1. YAZARLAR

  2. Sevgül Uludağ

  3. Öldürülen bir eş, “kayıp” edilen bir kardeş... (1)
Sevgül Uludağ

Sevgül Uludağ

0090 542853 8436/00357 99 966518

Öldürülen bir eş, “kayıp” edilen bir kardeş... (1)

A+A-

Aslen Moronerolu olan Sema Kılınç, Baf’ta 1964 yılında “kayıp” edilen kardeşi Zühtü Mehmet Emirali’nin gömü yerinin bulunmasını bekliyor yıllardır...

Sema Kılınç’ın sevgili eşi Coşkun Mavrali (Coşkun Kılınç) 1974’te EOKA-B’ci Kıbrıslırumlar tarafından acımasız biçimde öldürülmüş, Sema Kılınç üç küçük kızıyla acılar içerisinde kalmıştı... Öldürülen bir eş, “kayıp” edilen bir kardeşin acılarıyla başetmeye çalıştı hep... Onu her zaman barış hareketinin en ön saflarında görmekteydim ve öyküsünü öğrendiğimde çok etkilenmiştim...

 

ZÜHTÜ MEHMET EMİRALİ’NİN OLASI GÖMÜ YERİ...

Sema Kılınç’ın kardeşçiği Zühtü Mehmet Emirali’nin olası gömü yerini, Kayıplar Komitesi yetkililerine, bir Kıbrıslırum şahitle birlikte 20 Eylül 2010 tarihinde yani bundan tam 14 sene evvel göstermiştik Baf’a giderek... Bu şahidimizin anlattıklarını da bu sayfalarda yazmıştık... Bu olası gömü yerinde bir süre sonra Kayıplar Komitesi tarafından bir miktar kazı yapılmış ancak herhangi bir ize rastlanmamıştı... Belki de Zühtü Mehmet Emirali’den geride kalanlar başka bir noktaya taşınmıştı...

Bu olası gömü yerini ziyaretimiz hakkında 24 Eylül 2010 tarihinde bu sayfalarda özetle şöyle yazmıştık:

“...Kayıplar Komitesi yetkililerine Baf’tan “kayıp” bazı Kıbrıslıtürkler’in olası gömü yerlerini gösterdik: Baf’tan Kellaki’ye notlar...

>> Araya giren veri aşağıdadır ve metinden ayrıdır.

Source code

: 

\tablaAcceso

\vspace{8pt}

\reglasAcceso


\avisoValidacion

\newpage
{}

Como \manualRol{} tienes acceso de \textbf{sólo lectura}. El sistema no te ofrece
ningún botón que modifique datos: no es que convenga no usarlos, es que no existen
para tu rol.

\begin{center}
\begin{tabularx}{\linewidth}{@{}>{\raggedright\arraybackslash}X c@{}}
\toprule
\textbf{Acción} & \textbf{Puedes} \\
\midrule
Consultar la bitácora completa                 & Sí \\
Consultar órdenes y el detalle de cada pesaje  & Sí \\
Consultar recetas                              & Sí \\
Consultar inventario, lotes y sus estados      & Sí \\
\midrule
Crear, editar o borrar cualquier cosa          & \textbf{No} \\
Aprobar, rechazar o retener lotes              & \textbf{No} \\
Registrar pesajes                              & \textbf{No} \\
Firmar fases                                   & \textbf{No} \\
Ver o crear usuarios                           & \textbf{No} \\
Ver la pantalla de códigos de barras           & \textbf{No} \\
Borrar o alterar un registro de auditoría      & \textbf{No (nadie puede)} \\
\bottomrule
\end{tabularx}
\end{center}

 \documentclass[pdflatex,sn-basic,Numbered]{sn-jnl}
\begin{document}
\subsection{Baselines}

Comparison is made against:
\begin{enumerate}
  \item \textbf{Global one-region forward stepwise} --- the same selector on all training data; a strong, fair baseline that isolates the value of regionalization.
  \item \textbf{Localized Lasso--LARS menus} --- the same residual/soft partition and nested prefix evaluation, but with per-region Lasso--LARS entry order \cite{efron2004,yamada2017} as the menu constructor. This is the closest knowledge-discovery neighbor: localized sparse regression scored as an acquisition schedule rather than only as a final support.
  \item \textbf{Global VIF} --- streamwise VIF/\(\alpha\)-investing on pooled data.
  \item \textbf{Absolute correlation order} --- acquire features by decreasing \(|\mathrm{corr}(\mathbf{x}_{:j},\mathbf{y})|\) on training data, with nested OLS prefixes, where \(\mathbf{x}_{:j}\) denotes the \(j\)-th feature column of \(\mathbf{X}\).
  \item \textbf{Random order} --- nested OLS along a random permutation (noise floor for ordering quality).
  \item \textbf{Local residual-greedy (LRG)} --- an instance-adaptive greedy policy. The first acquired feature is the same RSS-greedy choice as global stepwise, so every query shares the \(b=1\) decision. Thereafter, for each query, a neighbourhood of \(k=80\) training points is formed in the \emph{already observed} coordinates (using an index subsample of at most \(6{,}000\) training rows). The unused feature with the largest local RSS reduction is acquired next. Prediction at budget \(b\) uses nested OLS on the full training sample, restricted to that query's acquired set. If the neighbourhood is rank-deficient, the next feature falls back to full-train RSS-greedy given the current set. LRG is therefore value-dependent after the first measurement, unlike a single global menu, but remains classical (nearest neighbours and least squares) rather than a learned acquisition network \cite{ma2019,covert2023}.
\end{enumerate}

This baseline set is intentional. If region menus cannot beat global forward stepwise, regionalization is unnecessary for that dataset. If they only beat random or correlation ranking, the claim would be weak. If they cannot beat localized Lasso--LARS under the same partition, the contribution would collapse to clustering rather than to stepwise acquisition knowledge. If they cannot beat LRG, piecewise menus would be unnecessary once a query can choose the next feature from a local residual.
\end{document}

Herşey bir Kıbrıslırum okurumun telefonuyla başlıyor:

“Çabuk bana gelmelisin!” diyor heyecanla telefonda...

“Noldu?”

“Baf’tan bir arkadaşımız gelecek... Biraz sonra onu alacağım... Senin kitabını da okumuş... Bazı “kayıp” Kıbrıslıtürkler’le ilgili çeşitli araştırmalar yürütmüş... Onların gömüldüğü yerleri bulduğunu söylüyor...”

O gün Sinde’ye gitmek üzere başka bir “kayıp” ailesiyle sözleşmiş olduğum için bu randevuya gidemiyorum ancak birkaç gün sonra bu okurumla buluşmaya gidiyorum, Baf’taki bu Kıbrıslırum şahidi arıyoruz... Tekrar bir buluşma ayarlıyoruz...

Anlaştığımız günde Lefkoşa’ya geliyor ve buluşuyoruz.

Baf’ın Kıbrıslıtürk “kayıplar”ıyla ilgili geniş araştırmalar yürütmüş, bazı olası gömü yerleri bildiğini söylüyor. Haritalar üzerinde de bunları işaretlemiş...

“Harita üzerinde işaretlemek çok fazla bir şey ifade etmez” diyorum bu şahide, “çünkü ben mesela orayı bilmiyorum, nereye bakacağımı kestiremeyebilirim... Bir gün Baf’a gelelim, sakıncası yoksa Kayıplar Komitesi yetkililerini de getireyim birlikte ve bize bu yerleri göster lütfen...”

Buna razı oluyor... Birlikte Kayıplar Komitesi Kıbrıslırum üye yardımcısı Ksenofon Kallis’in ofisine gidiyoruz, Baflı şahit, bildiklerini Kallis’e ve bana anlatıyor... Daha önce üzerinde çok çalışmış olduğum bazı “kayıp” Kıbrıslıtürkler’le ilgili, geçen yıl bir başka Kıbrıslırum okurumun vermiş olduğu bilgilerle şimdi bize anlatmakta oldukları tam olarak örtüşüyor... Çember daralıyor ve bu da beni hem sevindiriyor, hem de heyecanlandırıyor... 1964’te Baf’tan “kayıp” edilmiş bazı Kıbrıslıtürkler’in nerede gömülü olduğu hakkında belki nihayet daha somut bilgilere ulaşıyormuşuz gibi geliyor bana...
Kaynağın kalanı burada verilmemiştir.